Wondering what crazy thing schools are going to ban next? How about colors? Yup, a public school in Texas is under fire for banning the colors red and green at its upcoming winter party (yes, winter, not Christmas). Nichols Elementary in Frisco, Texas, is en route to having the most politically correct holiday season ever.
And absolutely confusing the heck out of its students, I might add.
Apparently the official rules for winter parties at Nichols are as follows:
No reference to Christmas or any other religious holiday, no red, green, or Christmas trees, and nothing that will stain the carpet.
More From The Stir: Christmas Carols Don't Belong in Public Schools
I'm pretty liberal, folks. I don't think kids should be singing Christmas carols in schools because it simply isn't fair to non-Christian kids (any more than it would be fair to Christian kids if they were forced to sing Jewish, Muslim, or Hindu songs ... think about it).
But the point of banning holiday speak inside public schools is simply to prevent kids from being forced by a non-religious government organization (aka a school) to participate in something religious-based.
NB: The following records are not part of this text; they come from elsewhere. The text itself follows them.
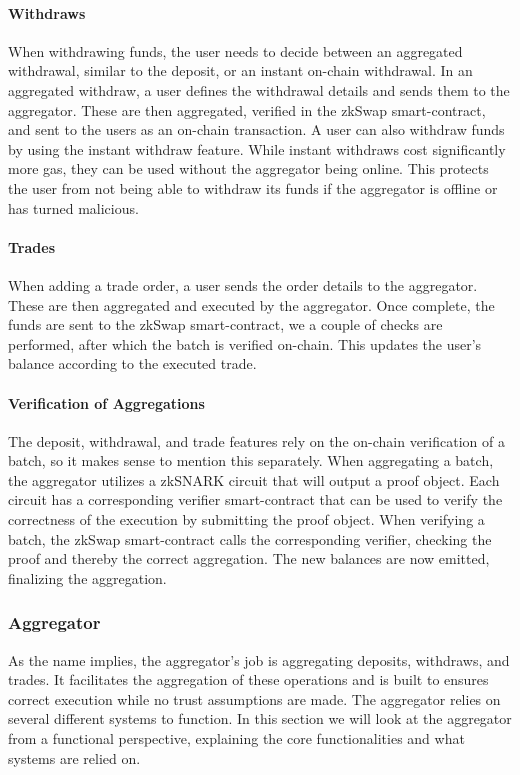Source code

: \documentclass[../../thesis.tex]{subfiles}
\begin{document}
\paragraph{Withdraws}
When withdrawing funds, the user needs to decide between an aggregated withdrawal, similar to the deposit, or an instant on-chain withdrawal. In an aggregated withdraw, a user defines the withdrawal details and sends them to the aggregator. These are then aggregated, verified in the zkSwap smart-contract, and sent to the users as an on-chain transaction. A user can also withdraw funds by using the instant withdraw feature. While instant withdraws cost significantly more gas, they can be used without the aggregator being online. This protects the user from not being able to withdraw its funds if the aggregator is offline or has turned malicious.

\paragraph{Trades}
When adding a trade order, a user sends the order details to the aggregator. These are then aggregated and executed by the aggregator. Once complete, the funds are sent to the zkSwap smart-contract, we a couple of checks are performed, after which the batch is verified on-chain. This updates the user's balance according to the executed trade.

\paragraph{Verification of Aggregations}
The deposit, withdrawal, and trade features rely on the on-chain verification of a batch, so it makes sense to mention this separately. When aggregating a batch, the aggregator utilizes a zkSNARK circuit that will output a proof object. Each circuit has a corresponding verifier smart-contract that can be used to verify the correctness of the execution by submitting the proof object. When verifying a batch, the zkSwap smart-contract calls the corresponding verifier, checking the proof and thereby the correct aggregation. The new balances are now emitted, finalizing the aggregation.

\subsubsection{Aggregator}
As the name implies, the aggregator's job is aggregating deposits, withdraws, and trades. It facilitates the aggregation of these operations and is built to ensures correct execution while no trust assumptions are made. The aggregator relies on several different systems to function. In this section we will look at the aggregator from a functional perspective, explaining the core functionalities and what systems are relied on.
\end{document}
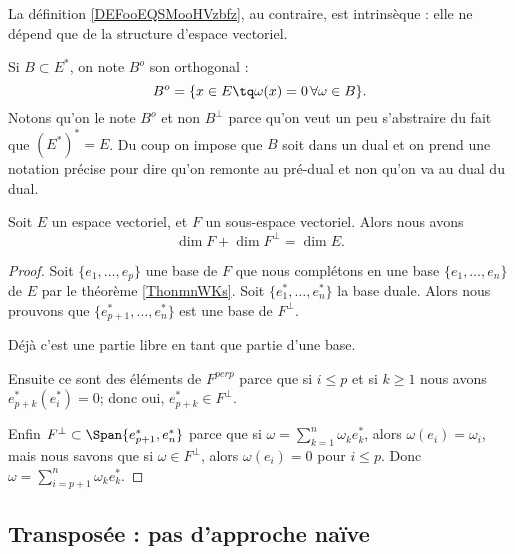 La définition \ref{DEFooEQSMooHVzbfz}, au contraire, est intrinsèque : elle ne dépend que de la structure d'espace vectoriel.

Si \( B\subset E^*\), on note \( B^o\) son orthogonal :
\begin{equation}
    B^o=\{ x\in E\tq \omega(x)=0\,\forall \omega\in B \}.
\end{equation}
Notons qu'on le note \( B^o\) et non \( B^{\perp}\) parce qu'on veut un peu s'abstraire du fait que \( (E^*)^*=E\). Du coup on impose que \( B\) soit dans un dual et on prend une notation précise pour dire qu'on remonte au pré-dual et non qu'on va au dual du dual.


\begin{proposition} \label{PropXrTDIi}
    Soit \( E\) un espace vectoriel, et \( F\) un sous-espace vectoriel. Alors nous avons
    \begin{equation}
        \dim F+\dim F^{\perp}=\dim E.
    \end{equation}
\end{proposition}

\begin{proof}
    Soit \( \{ e_1,\ldots, e_p \}\) une base de \( F\) que nous complétons en une base \( \{ e_1,\ldots, e_n \}\) de \( E\) par le théorème \ref{ThonmnWKs}. Soit \( \{ e_1^*,\ldots, e^*_n \}\) la base duale. Alors nous prouvons que \( \{ e^*_{p+1},\ldots, e_n^* \}\) est une base de \( F^{\perp}\). 
    
    Déjà c'est une partie libre en tant que partie d'une base.

    Ensuite ce sont des éléments de \( F^{perp}\) parce que si \( i\leq p\) et si \( k\geq 1\) nous avons \( e^*_{p+k}(e_i^*)=0\); donc oui, \( e^*_{p+k}\in F^{\perp}\).

    Enfin \( F^{\perp}\subset\Span\{ e_{p+1}^*,e_n^* \}\) parce que si \( \omega=\sum_{k=1}^n\omega_ke_k^*\), alors \( \omega(e_i)=\omega_i\), mais nous savons que si \( \omega\in F^{\perp}\), alors \( \omega(e_i)=0\) pour \( i\leq p\). Donc \( \omega=\sum_{i=p+1}^n\omega_ke^*_k\).
\end{proof}

\subsection{Transposée : pas d'approche naïve}

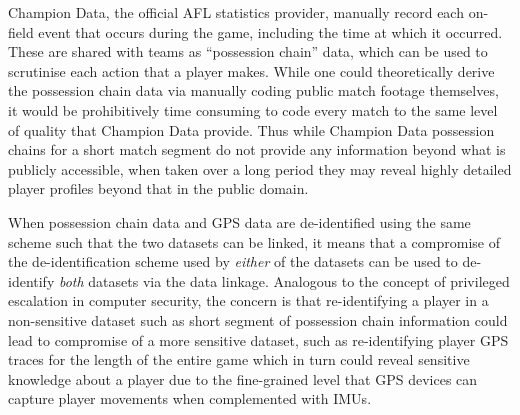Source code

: 




Champion Data, the official AFL statistics provider, manually record each on-field event that occurs during the game, including the time at which it occurred. These are shared with teams as ``possession chain'' data, which can be used to scrutinise each action that a player makes. While one could theoretically derive the possession chain data via manually coding public match footage themselves, it would be prohibitively time consuming to code every match to the same level of quality that Champion Data provide. Thus while Champion Data possession chains for a short match segment do not provide any information beyond what is publicly accessible, when taken over a long period they may reveal highly detailed player profiles beyond that in the public domain.

When possession chain data and GPS data are de-identified using the same scheme such that the two datasets can be linked, it means that a compromise of the de-identification scheme used by \textit{either} of the datasets can be used to de-identify \textit{both} datasets via the data linkage. Analogous to the concept of privileged escalation in computer security, the concern is that re-identifying a player in a non-sensitive dataset such as short segment of possession chain information could lead to compromise of a more sensitive dataset, such as re-identifying player GPS traces for the length of the entire game which in turn could reveal sensitive knowledge about a player due to the fine-grained level that GPS devices can capture player movements when complemented with IMUs.

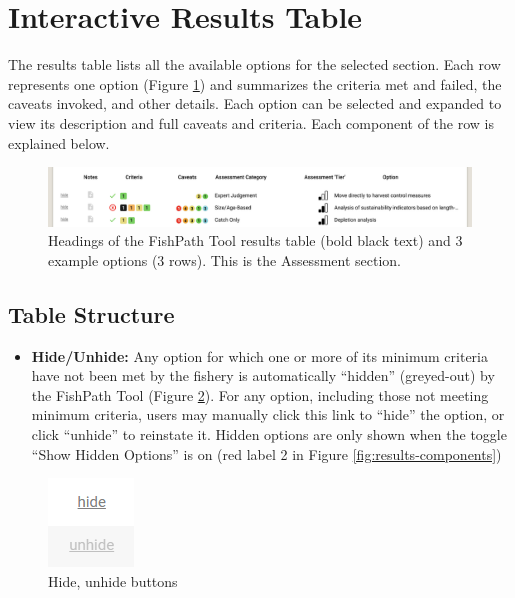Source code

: \documentclass[
  11pt,
]{book}
\providecommand{\tightlist}{%
  \setlength{\itemsep}{0pt}\setlength{\parskip}{0pt}}
\begin{document}
\hypertarget{interactive-results-table}{%
\section{Interactive Results Table}\label{interactive-results-table}}

The results table lists all the available options for the selected section. Each row represents one option (Figure \ref{fig:result-rows}) and summarizes the criteria met and failed, the caveats invoked, and other details. Each option can be selected and expanded to view its description and full caveats and criteria. Each component of the row is explained below.

\begin{figure}

{\centering \includegraphics[width=0.95\linewidth]{images/results-rows} 

}

\caption{Headings of the FishPath Tool results table (bold black text) and 3 example options (3 rows). This is the Assessment section.}\label{fig:result-rows}
\end{figure}

\hypertarget{table-structure}{%
\subsection{Table Structure}\label{table-structure}}

\begin{itemize}
\tightlist
\item
  \textbf{Hide/Unhide:} Any option for which one or more of its minimum criteria have not been met by the fishery is automatically ``hidden'' (greyed-out) by the FishPath Tool (Figure \ref{fig:hide}). For any option, including those not meeting minimum criteria, users may manually click this link to ``hide'' the option, or click ``unhide'' to reinstate it. Hidden options are only shown when the toggle ``Show Hidden Options'' is on (red label 2 in Figure \ref{fig:results-components})
\end{itemize}

\begin{figure}

{\centering \includegraphics[width=0.1\linewidth]{images/hide} 

}

\caption{Hide, unhide buttons}\label{fig:hide}
\end{figure}
\end{document}
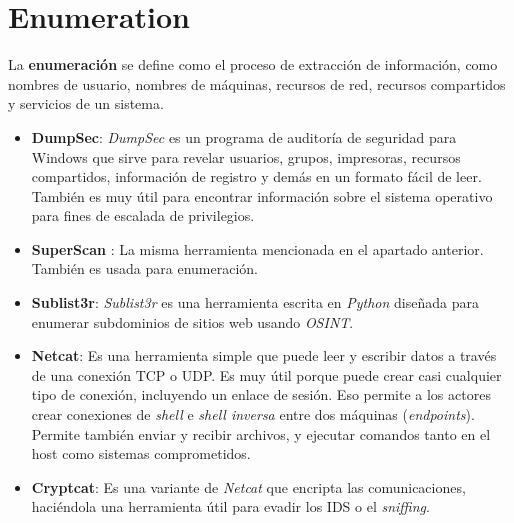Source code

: \documentclass[bibliography=totocnumbered]{scrartcl}
\begin{document}
\newpage
\section{Enumeration}
La \textbf{enumeración} se define como el proceso de extracción de información, como nombres de usuario, nombres de máquinas, recursos de red, recursos compartidos y servicios de un sistema.
\begin{itemize}
\item \textbf{DumpSec}\parencite{dumpsec}: \textit{DumpSec} es un programa de auditoría de seguridad para Windows que sirve para revelar usuarios, grupos, impresoras, recursos compartidos, información de registro y demás en un formato fácil de leer. También es muy útil para encontrar información sobre el sistema operativo  para fines de escalada de privilegios.
\item \textbf{SuperScan} \parencite{superscan}: La misma herramienta mencionada en el apartado anterior. También es usada para enumeración.
\item \textbf{Sublist3r}\parencite{sublist3r}: \textit{Sublist3r} es una herramienta escrita en \textit{Python} diseñada para enumerar subdominios de sitios web usando \textit{OSINT}\parencite{osint}.
\item \textbf{Netcat}\parencite{netcat}: Es una herramienta simple que puede leer y escribir datos a través de una conexión TCP o UDP. Es muy útil porque puede crear casi cualquier tipo de conexión, incluyendo un enlace de sesión. Eso permite a los actores crear conexiones de \textit{shell} e \textit{shell inversa} entre dos máquinas (\textit{endpoints}). Permite también enviar y recibir archivos, y ejecutar comandos tanto en el host como sistemas comprometidos.
\item \textbf{Cryptcat}\parencite{cryptcat}: Es una variante de \textit{Netcat}\parencite{netcat} que encripta las comunicaciones, haciéndola una herramienta útil para evadir los IDS o el \textit{sniffing}.
\end{itemize}

\newpage
\nocite{*}
\printbibliography 
\end{document}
It's not to pretend holidays don't exist at all.
We want kids to learn about the world around them, don't we? To be aware of current events and to explore them in an inquisitive manner -- albeit a non-indoctrinative.
Unfortunately when you go so far as to ban COLORS, which have no more to do with religion than Frosty the Snowman does with pagan worshipping of the winter solstice, the message being sent to kids isn't about respect and religious tolerance. It's a message of fear. Don't ask about that, kids, because you're going to get in trouble! Don't you dare wear your favorite holiday sweater, kid, because it's baaaaad.
Before a move is made to ban anything in schools, the question must be asked: what will this actually TEACH the kids? Because if it is just going to confuse them, what's the point?
What would you do if your kids had red and green at their school winter party?